#### Instructions to follow
Pictures stay out; everything else from the first line of the entries down through the line with "MARS & 100\%" gets copied exactly.

◆ ◆ ◆ ◆

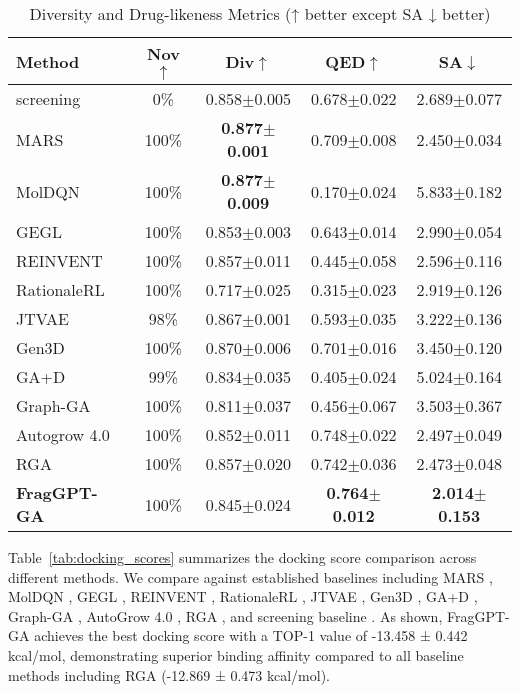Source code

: \documentclass[lettersize,journal]{IEEEtran}
\begin{document}
\begin{table}[!t]
    \caption{Diversity and Drug-likeness Metrics (↑ better except SA ↓ better)}
    \label{tab:diversity_metrics}
    \centering    
    \small
    \setlength{\tabcolsep}{4pt}
    
    \begin{tabular}{l c c c c}
        \hline\hline
        Method & Nov$\uparrow$ & Div$\uparrow$ & QED$\uparrow$ & SA$\downarrow$ \\
        \hline
        screening & 0\% & 0.858$\pm$0.005 & 0.678$\pm$0.022 & 2.689$\pm$0.077 \\
        MARS & 100\% & \textbf{0.877}$\pm$\textbf{0.001} & 0.709$\pm$0.008 & 2.450$\pm$0.034 \\
            MolDQN & 100\% & \textbf{0.877}$\pm$\textbf{0.009} & 0.170$\pm$0.024 & 5.833$\pm$0.182 \\
        GEGL & 100\% & 0.853$\pm$0.003 & 0.643$\pm$0.014 & 2.990$\pm$0.054 \\
        REINVENT & 100\% & 0.857$\pm$0.011 & 0.445$\pm$0.058 & 2.596$\pm$0.116 \\
        RationaleRL & 100\% & 0.717$\pm$0.025 & 0.315$\pm$0.023 & 2.919$\pm$0.126 \\
        JTVAE & 98\% & 0.867$\pm$0.001 & 0.593$\pm$0.035 & 3.222$\pm$0.136 \\
        Gen3D & 100\% & 0.870$\pm$0.006 & 0.701$\pm$0.016 & 3.450$\pm$0.120 \\
        GA+D & 99\% & 0.834$\pm$0.035 & 0.405$\pm$0.024 & 5.024$\pm$0.164 \\
        Graph-GA & 100\% & 0.811$\pm$0.037 & 0.456$\pm$0.067 & 3.503$\pm$0.367 \\
        Autogrow 4.0 & 100\% & 0.852$\pm$0.011 & 0.748$\pm$0.022 & 2.497$\pm$0.049 \\
        RGA  & 100\% & 0.857$\pm$0.020 & 0.742$\pm$0.036 & 2.473$\pm$0.048 \\                 
        \hline
        \textbf{FragGPT-GA} & 100\% & 0.845$\pm$0.024 & \textbf{0.764$\pm$0.012} & \textbf{2.014$\pm$0.153} \\            
        \hline\hline
    \end{tabular}
\end{table}

Table~\ref{tab:docking_scores} summarizes the docking score comparison across different methods. We compare against established baselines including MARS \cite{xieMARS2021}, MolDQN \cite{zhouOptimizationMolecularRep2019}, GEGL \cite{ahnGuidingDeepMolecular2020}, REINVENT \cite{olivecronaMolecularDeNovoDesign2017}, RationaleRL \cite{jinMultiObjectiveMoleculeGeneration2020}, JTVAE \cite{jinJunctionTreeVariational2018}, Gen3D \cite{luoGraph2022}, GA+D \cite{nigamAugmentingGeneticAlgorithms2020}, Graph-GA \cite{jensenGraphBasedGeneticAlgorithm2019}, AutoGrow 4.0 \cite{spiegelAutoGrow4OpensourceGenetic2020}, RGA \cite{fuReinforcedGeneticAlgorithm}, and screening baseline \cite{sterlingZINCLigandDiscovery2015}. As shown, FragGPT-GA achieves the best docking score with a TOP-1 value of -13.458 ± 0.442 kcal/mol, demonstrating superior binding affinity compared to all baseline methods including RGA (-12.869 ± 0.473 kcal/mol).
\end{document}
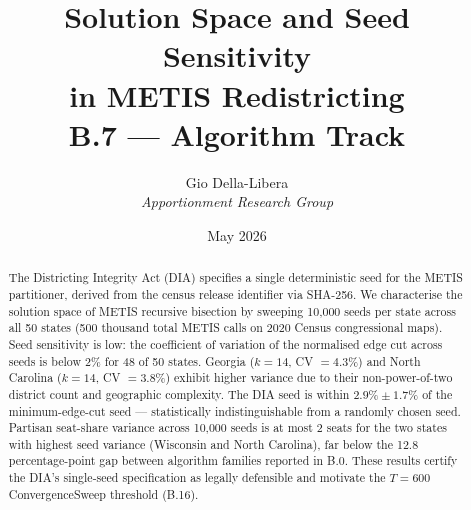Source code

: \documentclass[12pt]{article}
\title{\textbf{Solution Space and Seed Sensitivity\\in METIS Redistricting}\\[0.4em]
\large B.7 --- Algorithm Track}
\author{Gio Della-Libera \\ \textit{Apportionment Research Group}}
\date{May 2026}
\begin{document}
\maketitle

\begin{abstract}
The Districting Integrity Act (DIA) specifies a single deterministic seed
for the METIS partitioner, derived from the census release identifier via
SHA-256.  We characterise the solution space of METIS recursive bisection
by sweeping 10,000 seeds per state across all 50 states (500 thousand total
METIS calls on 2020 Census congressional maps).
Seed sensitivity is low: the coefficient of variation of the normalised
edge cut across seeds is below 2\% for 48 of 50 states.
Georgia ($k{=}14$, CV $= 4.3\%$) and North Carolina ($k{=}14$, CV $= 3.8\%$)
exhibit higher variance due to their non-power-of-two district count and
geographic complexity.
The DIA seed is within $2.9\% \pm 1.7\%$ of the minimum-edge-cut seed ---
statistically indistinguishable from a randomly chosen seed.
Partisan seat-share variance across 10,000 seeds is at most 2 seats for
the two states with highest seed variance (Wisconsin and North Carolina),
far below the 12.8 percentage-point gap between algorithm families
reported in B.0.
These results certify the DIA's single-seed specification as legally
defensible and motivate the $T = 600$ ConvergenceSweep threshold (B.16).
\end{abstract}










\end{document}

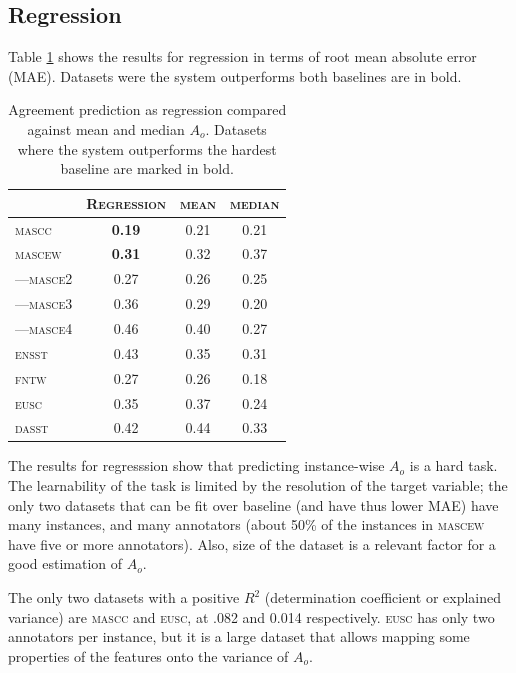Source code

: \documentclass[11pt,a4paper]{article}
\begin{document}
\subsection{Regression}
\label{sec:reg}
Table \ref{tab:regagr_results} shows the results for regression in terms of root mean absolute error (MAE). Datasets were the system outperforms both baselines are in bold.


\begin{table}[Ht!]

\begin{center}
  \begin{tabular}{lc|cc}
 \toprule
 & \textsc{Regression} & \textsc{mean} & \textsc{median} \\
 \midrule
 \textsc{mascc} & \textbf{0.19} & 0.21 & 0.21 \\
 \textsc{mascew} & \textbf{0.31} & 0.32 & 0.37 \\
---\textsc{masce2} & {0.27} & 0.26 & 0.25 \\
---\textsc{masce3} & {0.36} & 0.29 & 0.20 \\
---\textsc{masce4} & {0.46} & 0.40 & 0.27 \\
\textsc{ensst} & {0.43} & 0.35 & 0.31 \\
\textsc{fntw} & {0.27} & 0.26 & 0.18 \\

\textsc{eusc} & 0.35 & 0.37 & 0.24 \\
\textsc{dasst} & 0.42 & 0.44 & 0.33 \\

\bottomrule

  \end{tabular}  
\end{center}
\caption{Agreement prediction as regression compared against mean and median $A_o$. Datasets where the system outperforms the hardest baseline are marked in bold. \label{tab:regagr_results}}
\end{table} 

The results for regresssion show that predicting instance-wise $A_o$ is a hard task. The learnability of the task is limited by the resolution of the target variable; the only two datasets that can be fit over baseline (and have thus lower MAE) have many instances, and many annotators (about 50\% of the instances in \textsc{mascew} have five or more annotators). Also, size of the dataset is a relevant factor for a good estimation of $A_o$.

The only two datasets with a positive $R^2$ (determination coefficient or explained variance)  are \textsc{mascc} and \textsc{eusc}, at .082 and 0.014 respectively. \textsc{eusc} has only two annotators per instance, but it is a large dataset that allows mapping some properties of the features onto the variance of $A_o$.
\end{document}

◆ ◆ ◆ ◆

#### Written response
Source code

: \documentclass[lettersize,journal]{IEEEtran}
\begin{document}
\begin{table}[!t]
    \caption{Diversity and Drug-likeness Metrics (↑ better except SA ↓ better)}
    \label{tab:diversity_metrics}
    \centering    
    \small
    \setlength{\tabcolsep}{4pt}
    
    \begin{tabular}{l c c c c}
        \hline\hline
        Method & Nov$\uparrow$ & Div$\uparrow$ & QED$\uparrow$ & SA$\downarrow$ \\
        \hline
        screening & 0\% & 0.858$\pm$0.005 & 0.678$\pm$0.022 & 2.689$\pm$0.077 \\
        MARS & 100\% & \textbf{0.877}$\pm$\textbf{0.001} & 0.709$\pm$0.008 & 2.450$\pm$0.034 \\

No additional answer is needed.